CG: I THINK THERE MIGHT BE SOMETHING WRONG WITH THE GRUB.
Notes:
PASV Vodnar: Psionic Assisted Sailing Vessel. The Vodnar's full registry is PASV Vodnar ex Arachne. Eridan won it off Vriska in a bet and has rubbed her nose in it ever since. Peach is the Vodnar's Helmsman, and while he doesn't use a rig, he still uses his psi as part of his job. If they need speed, he can employ his psi to give the boat slight lift and reduce it's weight in the water, but most often he uses it on the payloads, keeping the heavy kills from sinking down and becoming gruesome, impromptu anchors.
SV Gutter: Sailing Vessel. Nepeta named it. She says its a reference to how she guts things, but the running joke is that Eridan found it in the trash.
Fantrolls graciously loaned and returned with little to no damage: Chauxe Acerbi is DoomedTimeline's olive blood, and Harper Exequy and Agness Syzygy belong to the loveliest TemporalDecay.

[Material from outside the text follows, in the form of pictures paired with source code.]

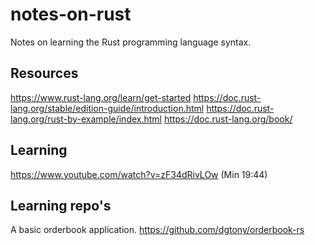 # notes-on-rust

Notes on learning the Rust programming language syntax.

## Resources

https://www.rust-lang.org/learn/get-started
https://doc.rust-lang.org/stable/edition-guide/introduction.html
https://doc.rust-lang.org/rust-by-example/index.html
https://doc.rust-lang.org/book/

## Learning

https://www.youtube.com/watch?v=zF34dRivLOw (Min 19:44)

## Learning repo's

A basic orderbook application.
https://github.com/dgtony/orderbook-rs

Thanks guys!
Chapter Text
===> Karkat: Grubsit.
You’ve never been alone in someone else’s hive before. Much less someone you felt sure never wanted to see your idiot face again less than a week ago. Even though you’ve found some kind of tenuous balance with Eridan, and you’ve never been a stranger here exactly, it’s still unnerving as fuck. The grub chitters uncertainly at you, echoing your thoughts.
“Thanks for the supreme vote of confidence, I was starting to think I might have actually gained a degree of competency in something. Good to know I’m being judged by my offspring before it’s even pupated yet. Wouldn’t want to set the bar too high for you when you’re grown I guess.”

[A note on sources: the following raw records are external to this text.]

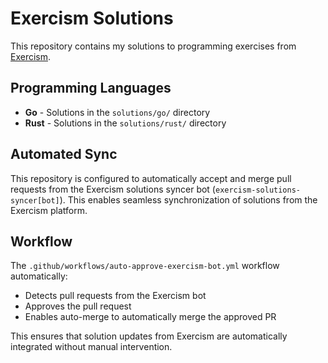 # Exercism Solutions

This repository contains my solutions to programming exercises from [Exercism](https://exercism.org/).

## Programming Languages

- **Go** - Solutions in the `solutions/go/` directory
- **Rust** - Solutions in the `solutions/rust/` directory

## Automated Sync

This repository is configured to automatically accept and merge pull requests from the Exercism solutions syncer bot (`exercism-solutions-syncer[bot]`). This enables seamless synchronization of solutions from the Exercism platform.

## Workflow

The `.github/workflows/auto-approve-exercism-bot.yml` workflow automatically:
- Detects pull requests from the Exercism bot
- Approves the pull request
- Enables auto-merge to automatically merge the approved PR

This ensures that solution updates from Exercism are automatically integrated without manual intervention. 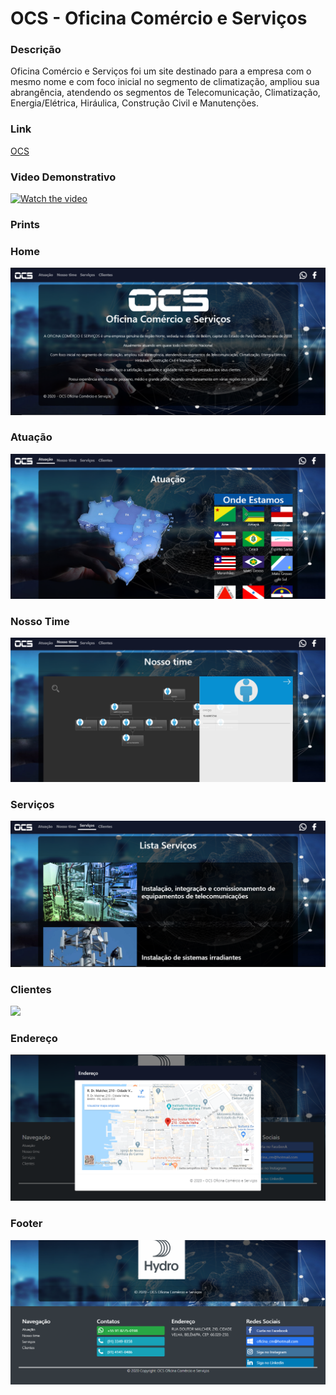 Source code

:# OCS - Oficina Comércio e Serviços

### Descrição
Oficina Comércio e Serviços foi um site destinado para a empresa com o mesmo nome e com foco inicial no segmento de climatização, ampliou sua abrangência, atendendo os segmentos de Telecomunicação, Climatização, Energia/Elétrica, Hiráulica, Construção Civil e Manutenções.

### Link
[OCS](http://www.ocsbreng.com/)

### Video Demonstrativo
[![Watch the video](https://i.imgur.com/vKb2F1B.png)](https://www.youtube.com/watch?v=2eXS-M4B-kc)

### Prints
### Home
![](prints/home.PNG)

### Atuação
![](prints/atuacao.PNG)

### Nosso Time
![](prints/nosso_time.PNG)

### Serviços
![](prints/servicos.PNG)

### Clientes
![](prints/clintes.PNG)

### Endereço
![](prints/endereco.PNG)

### Footer
![](prints/footer.PNG)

All that gets you is more anxious vocalizations. It’s starting to edge into that clicking that makes your auricular clots itch.
“Yeah, I know,” you sigh, “I’m worried too.” You shouldn’t be worried. Eridan has been feeding the Imperial Lusus since he was old enough to equip his riflekind, and he’s got a fucking god weapon to boot. There can’t be much on land, air, or sea he wouldn’t be able to turn into extra fancy barbeque, even if he’s mostly running on broken sleep and stimulant liquid.
Still. “He’ll be fine. We just gotta keep you busy until he gets back. You won’t even miss him.”
The grub’s clicks slow, but it doesn’t seem convinced either.
“Look, we can’t do anything about it, so we’re just going to have to deal with it, okay?” You pause. “...Why am I even explaining this to you, it’s not like you can understand me.”
It doesn’t answer, but it does tug on Eridan’s scarf with its teeth until it’s got a little place it can stick its head under, then sighs a sad little huff.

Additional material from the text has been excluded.